Our kids came to us in a program that identified high risk children and placed them in a foster home identified as the future adoptive home.
This program was an attempt to minimize the children's bouncing through the system. The program has been terminated. It was successful in 1 out of 7 DSHS districts and thus a failure. Instead of looking at what worked, the bureaucracy looks to the failures.
DSHS's budget has increased 12% in the last budget cycle. However services to the children and their parents has been cut. Cut services to the parents means court ordered treatments are not available. When the parents do not receive court ordered services the cases is delayed until the parent succeeds or fails in the treatment programs. Worse case is the court finding DSHS in contempt and the child being returned to the parents.
Our kids initially required rehabilitation services, with the budget cuts we had to be very aggressive getting the services the children needed. At times we paid out of pocket, fortunately we can afford such things but many foster parents cannot afford such out of pocket expenses.
Thank you for giving national exposure to this issue. If you need more grist for the mill Washington's DSHS will give you more than enough.

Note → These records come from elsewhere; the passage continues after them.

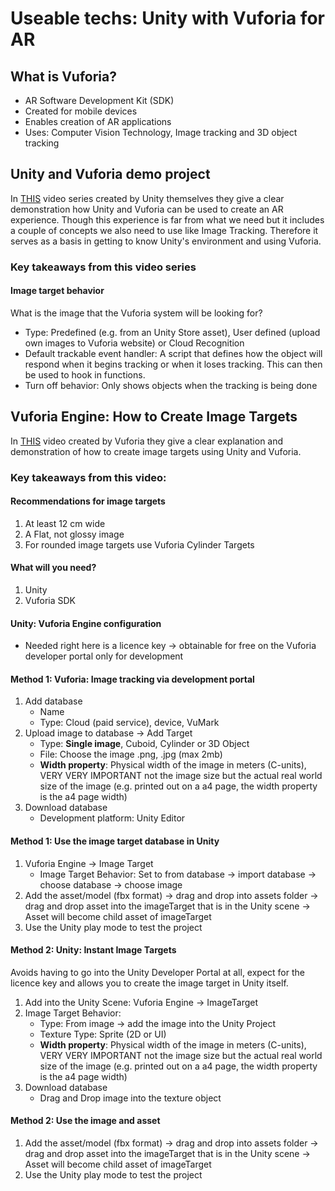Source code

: # Useable techs: Unity with Vuforia for AR

## What is Vuforia?
* AR Software Development Kit (SDK)
* Created for mobile devices
* Enables creation of AR applications
* Uses: Computer Vision Technology, Image tracking and 3D object tracking

## Unity and Vuforia demo project
In [THIS](https://www.youtube.com/watch?v=9XikHnTiukk&list=PLX2vGYjWbI0Thl0pOCbKWrbbiw7RWiRG7&index=1) video series created by Unity themselves they give a clear demonstration how Unity and Vuforia can be used to create an AR experience. Though this experience is far from what we need but it includes a couple of concepts we also need to use like Image Tracking. Therefore it serves as a basis in getting to know Unity's environment and using Vuforia.

### Key takeaways from this video series
#### Image target behavior
What is the image that the Vuforia system will be looking for?
* Type: Predefined (e.g. from an Unity Store asset), User defined (upload own images to Vuforia website) or Cloud Recognition
* Default trackable event handler: A script that defines how the object will respond when it begins tracking or when it loses tracking. This can then be used to hook in functions.
* Turn off behavior: Only shows objects when the tracking is being done

## Vuforia Engine: How to Create Image Targets
In [THIS](https://www.youtube.com/watch?v=Z4bBMpa4xWo) video created by Vuforia they give a clear explanation and demonstration of how to create image targets using Unity and Vuforia.

### Key takeaways from this video: 
#### Recommendations for image targets
1. At least 12 cm wide
2. A Flat, not glossy image
3. For rounded image targets use Vuforia Cylinder Targets

#### What will you need? 
1. Unity
2. Vuforia SDK

#### Unity: Vuforia Engine configuration
* Needed right here is a licence key -> obtainable for free on the Vuforia developer portal only for development

#### Method 1: Vuforia: Image tracking via development portal
1. Add database
    * Name 
    * Type: Cloud (paid service), device, VuMark
2. Upload image to database -> Add Target
    * Type: **Single image**, Cuboid, Cylinder or 3D Object
    * File: Choose the image .png, .jpg (max 2mb)
    * **Width property**: Physical width of the image in meters (C-units), VERY VERY IMPORTANT not the image size but the actual real world size of the image (e.g. printed out on a a4 page, the width property is the a4 page width)
3. Download database
    * Development platform: Unity Editor

#### Method 1: Use the image target database in Unity
1. Vuforia Engine -> Image Target
    * Image Target Behavior: Set to from database -> import database -> choose database -> choose image
2. Add the asset/model (fbx format) -> drag and drop into assets folder -> drag and drop asset into the imageTarget that is in the Unity scene -> Asset will become child asset of imageTarget
3. Use the Unity play mode to test the project

#### Method 2: Unity: Instant Image Targets
Avoids having to go into the Unity Developer Portal at all, expect for the licence key and allows you to create the image target in Unity itself. 
1. Add into the Unity Scene: Vuforia Engine -> ImageTarget 
2. Image Target Behavior: 
    * Type: From image -> add the image into the Unity Project
    * Texture Type: Sprite (2D or UI)
    * **Width property**: Physical width of the image in meters (C-units), VERY VERY IMPORTANT not the image size but the actual real world size of the image (e.g. printed out on a a4 page, the width property is the a4 page width)
3. Download database
    * Drag and Drop image into the texture object

#### Method 2: Use the image and asset
1. Add the asset/model (fbx format) -> drag and drop into assets folder -> drag and drop asset into the imageTarget that is in the Unity scene -> Asset will become child asset of imageTarget
2. Use the Unity play mode to test the project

I also got a long letter from someone telling me that the foster care system is only interested in maximizing its budget, and that is why the kids are never freed for adoption, why the state snatches children from innocent parents and all the rest. There is plenty of bureaucratic mismanagment, and poorly structured incentives. But I actually don't think there is that much room for reform in that area. Many reforms end up with the effect of trying to micromanage the day to day work of the social workers. I think the interpretive culture around these decisions is often very skewed: sometimes by bureaucratic incentives, sometimes by fear of bein overturned on appeal, sometimes by fear of making a big mistake. But the accumulation of a lot of small mistakes can be just as deadly, as little Malachi's case shows.